Es aquí y ahora donde esta propuesta cobra sentido. A mediados del siglo XX, musicólogos como Alan Lomax y Chris Strachwitz peregrinaron al profundo sur de los Estados Unidos para hacer grabaciones de campo de viejos artistas de blues y folk con el objetivo de preservar una manera única de interpretar la música de raíces. En cierto modo, Robert Plant y su nueva banda hacen exactamente lo mismo al elegir su repertorio e interpretarlo de la manera que les gustaría que sonaran esas canciones. A veces es necesario mirar al pasado si artificios innecesarios para entender el presente. Por este motivo hay una coherencia casi narrativa en el desarrollo del concierto, donde versiones como Everybody's Song de Low y For the Turnstiles de Neil Young comparten protagonismo con temas tradicionales que se han transmitido de manera oral de generación en generación. Ese tipo de canciones miserables, pobladas por piratas, vagabundos, soñadores, perdedores y truhanes, que tanto gustan a Robert Plant desde los años en que surcaba los cielos por encima de las nubes a bordo de un zepelín de plomo.
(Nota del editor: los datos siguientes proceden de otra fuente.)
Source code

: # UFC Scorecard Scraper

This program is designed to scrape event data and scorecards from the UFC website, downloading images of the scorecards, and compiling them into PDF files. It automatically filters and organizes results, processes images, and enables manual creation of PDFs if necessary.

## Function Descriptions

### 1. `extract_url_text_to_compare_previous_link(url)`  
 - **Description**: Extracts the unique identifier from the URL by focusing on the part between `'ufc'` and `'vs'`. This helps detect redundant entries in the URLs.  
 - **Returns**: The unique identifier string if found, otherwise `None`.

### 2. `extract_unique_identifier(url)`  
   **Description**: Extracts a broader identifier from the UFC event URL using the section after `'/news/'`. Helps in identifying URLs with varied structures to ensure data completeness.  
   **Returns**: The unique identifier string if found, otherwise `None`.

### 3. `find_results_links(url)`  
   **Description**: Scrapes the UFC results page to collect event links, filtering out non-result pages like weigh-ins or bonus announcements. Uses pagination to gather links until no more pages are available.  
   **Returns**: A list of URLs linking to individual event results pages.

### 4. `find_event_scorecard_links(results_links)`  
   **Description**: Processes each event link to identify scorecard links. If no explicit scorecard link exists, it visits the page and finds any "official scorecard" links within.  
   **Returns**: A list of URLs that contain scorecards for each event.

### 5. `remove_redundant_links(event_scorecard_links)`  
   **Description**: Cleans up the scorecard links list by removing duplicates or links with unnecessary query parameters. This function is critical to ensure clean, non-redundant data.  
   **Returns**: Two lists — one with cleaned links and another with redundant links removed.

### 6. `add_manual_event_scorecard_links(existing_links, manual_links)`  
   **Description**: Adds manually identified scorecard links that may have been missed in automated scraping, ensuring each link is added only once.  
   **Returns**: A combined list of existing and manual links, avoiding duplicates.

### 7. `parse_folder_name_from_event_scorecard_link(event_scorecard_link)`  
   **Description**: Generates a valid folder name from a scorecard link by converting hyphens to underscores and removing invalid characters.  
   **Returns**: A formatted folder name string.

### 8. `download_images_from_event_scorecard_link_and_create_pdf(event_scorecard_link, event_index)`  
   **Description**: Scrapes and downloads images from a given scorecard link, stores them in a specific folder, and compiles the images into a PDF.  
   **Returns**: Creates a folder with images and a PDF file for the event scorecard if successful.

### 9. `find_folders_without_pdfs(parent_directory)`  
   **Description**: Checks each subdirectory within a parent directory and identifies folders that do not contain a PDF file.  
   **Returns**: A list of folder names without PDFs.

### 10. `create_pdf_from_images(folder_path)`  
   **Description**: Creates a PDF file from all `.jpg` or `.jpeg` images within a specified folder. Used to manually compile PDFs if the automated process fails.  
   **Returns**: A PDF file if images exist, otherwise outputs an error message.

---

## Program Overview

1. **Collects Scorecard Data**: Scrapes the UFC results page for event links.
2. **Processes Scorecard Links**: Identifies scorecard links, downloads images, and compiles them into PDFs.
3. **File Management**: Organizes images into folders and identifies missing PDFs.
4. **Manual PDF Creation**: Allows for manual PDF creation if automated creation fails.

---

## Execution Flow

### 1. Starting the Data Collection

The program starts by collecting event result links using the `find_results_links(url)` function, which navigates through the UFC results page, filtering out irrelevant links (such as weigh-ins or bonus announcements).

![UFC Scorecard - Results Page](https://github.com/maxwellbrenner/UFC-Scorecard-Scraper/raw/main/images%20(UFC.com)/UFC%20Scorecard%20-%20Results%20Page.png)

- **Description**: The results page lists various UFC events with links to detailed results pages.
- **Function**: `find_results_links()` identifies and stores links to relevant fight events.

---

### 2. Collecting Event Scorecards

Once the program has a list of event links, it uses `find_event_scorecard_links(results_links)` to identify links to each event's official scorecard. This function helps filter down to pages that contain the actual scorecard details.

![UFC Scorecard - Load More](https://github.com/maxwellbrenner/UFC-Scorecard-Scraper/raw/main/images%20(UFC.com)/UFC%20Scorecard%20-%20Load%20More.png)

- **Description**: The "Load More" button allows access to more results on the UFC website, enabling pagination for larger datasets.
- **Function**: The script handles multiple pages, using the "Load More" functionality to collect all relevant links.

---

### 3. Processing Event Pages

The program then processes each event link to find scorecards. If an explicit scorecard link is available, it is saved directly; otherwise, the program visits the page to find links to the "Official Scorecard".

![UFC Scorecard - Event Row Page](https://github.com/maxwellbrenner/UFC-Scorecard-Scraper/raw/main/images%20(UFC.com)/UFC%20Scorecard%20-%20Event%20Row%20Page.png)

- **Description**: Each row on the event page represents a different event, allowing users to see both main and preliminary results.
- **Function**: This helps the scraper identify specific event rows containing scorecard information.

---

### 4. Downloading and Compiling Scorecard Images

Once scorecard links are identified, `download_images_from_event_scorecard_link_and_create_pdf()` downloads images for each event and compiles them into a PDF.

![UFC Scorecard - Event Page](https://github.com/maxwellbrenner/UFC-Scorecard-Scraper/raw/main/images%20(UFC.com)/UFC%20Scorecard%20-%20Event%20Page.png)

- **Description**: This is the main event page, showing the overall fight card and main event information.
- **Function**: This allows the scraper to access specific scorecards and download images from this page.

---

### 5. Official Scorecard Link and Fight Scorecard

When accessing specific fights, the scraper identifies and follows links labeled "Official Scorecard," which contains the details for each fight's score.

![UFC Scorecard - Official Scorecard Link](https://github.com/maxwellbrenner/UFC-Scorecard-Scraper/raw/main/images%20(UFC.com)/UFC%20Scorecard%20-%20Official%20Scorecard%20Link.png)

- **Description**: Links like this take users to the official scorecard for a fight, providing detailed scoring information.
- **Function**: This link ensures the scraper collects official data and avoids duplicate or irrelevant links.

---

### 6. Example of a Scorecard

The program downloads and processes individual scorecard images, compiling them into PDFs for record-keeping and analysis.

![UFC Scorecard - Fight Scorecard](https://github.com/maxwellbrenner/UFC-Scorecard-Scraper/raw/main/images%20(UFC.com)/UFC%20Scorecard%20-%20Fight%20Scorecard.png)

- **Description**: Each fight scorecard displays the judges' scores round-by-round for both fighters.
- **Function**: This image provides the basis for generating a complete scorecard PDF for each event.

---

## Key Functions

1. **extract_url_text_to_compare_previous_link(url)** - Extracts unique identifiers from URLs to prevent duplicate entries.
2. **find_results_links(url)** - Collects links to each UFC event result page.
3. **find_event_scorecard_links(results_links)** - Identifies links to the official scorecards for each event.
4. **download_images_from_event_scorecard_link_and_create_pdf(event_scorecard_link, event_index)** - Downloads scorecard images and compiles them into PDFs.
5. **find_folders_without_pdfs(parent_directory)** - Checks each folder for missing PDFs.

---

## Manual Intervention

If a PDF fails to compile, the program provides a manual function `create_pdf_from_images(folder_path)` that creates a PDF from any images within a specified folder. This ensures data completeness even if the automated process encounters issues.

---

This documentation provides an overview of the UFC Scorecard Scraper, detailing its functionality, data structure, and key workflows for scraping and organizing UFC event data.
Robert Plant ya no tiene nada que demostrar al respetable, pero quiere despedirse como en las grandes ocasiones
Aún estamos asimilando esta descarga sonora y emocional, cuando las luces del escenario se encienden y la banda al completo hace la primera reverencia conjunta de la noche. Otro ritual ancestral del libro de estilo musical, acompañado de una gran ovación. El paso previo a la oscuridad, a los gritos, a los aplausos y al esperado bis que cerrará la noche. A estas alturas, Robert Plant ya no tiene nada que demostrar al respetable, pero quiere despedirse como en las grandes ocasiones. Por este motivo decide mirar por el espejo retrovisor y rescatar una joya tradicional como Gallows Pole (que incluyó en la tercera entrega de Led Zeppelin) y adornarla con guiños cómplices a Whole Lotta Love, otro de los grandes himnos de su ilustre carrera. Y de nuevo las luces encendidas, el saludo con la banda al completo y la ovación definitiva.
Al salir de la sala, las historias y los murmurios se solapan en una cacofonía asombrosa. Por un lado, la pareja de ingleses septuagenarios que ha llegado esa misma tarde a Barcelona únicamente para asistir al concierto. Por el otro, la pareja joven sentada en el lateral del anfiteatro con su hijo pequeño dormido, esperando que todo el mundo salga para emprender la vuelta a casa sin que se despierte. Y al mirar hacia arriba, darte cuenta de que todavía quedaban algunas butacas vacías. A fin de cuentas, los dioses del rock no son infalibles y para ellos también es complicado luchar contra el precio excesivo de las entradas. Todo lo demás son canciones pluscuamperfectas que se lleva el viento, siendo conscientes de esta que ha sido una noche para el recuerdo.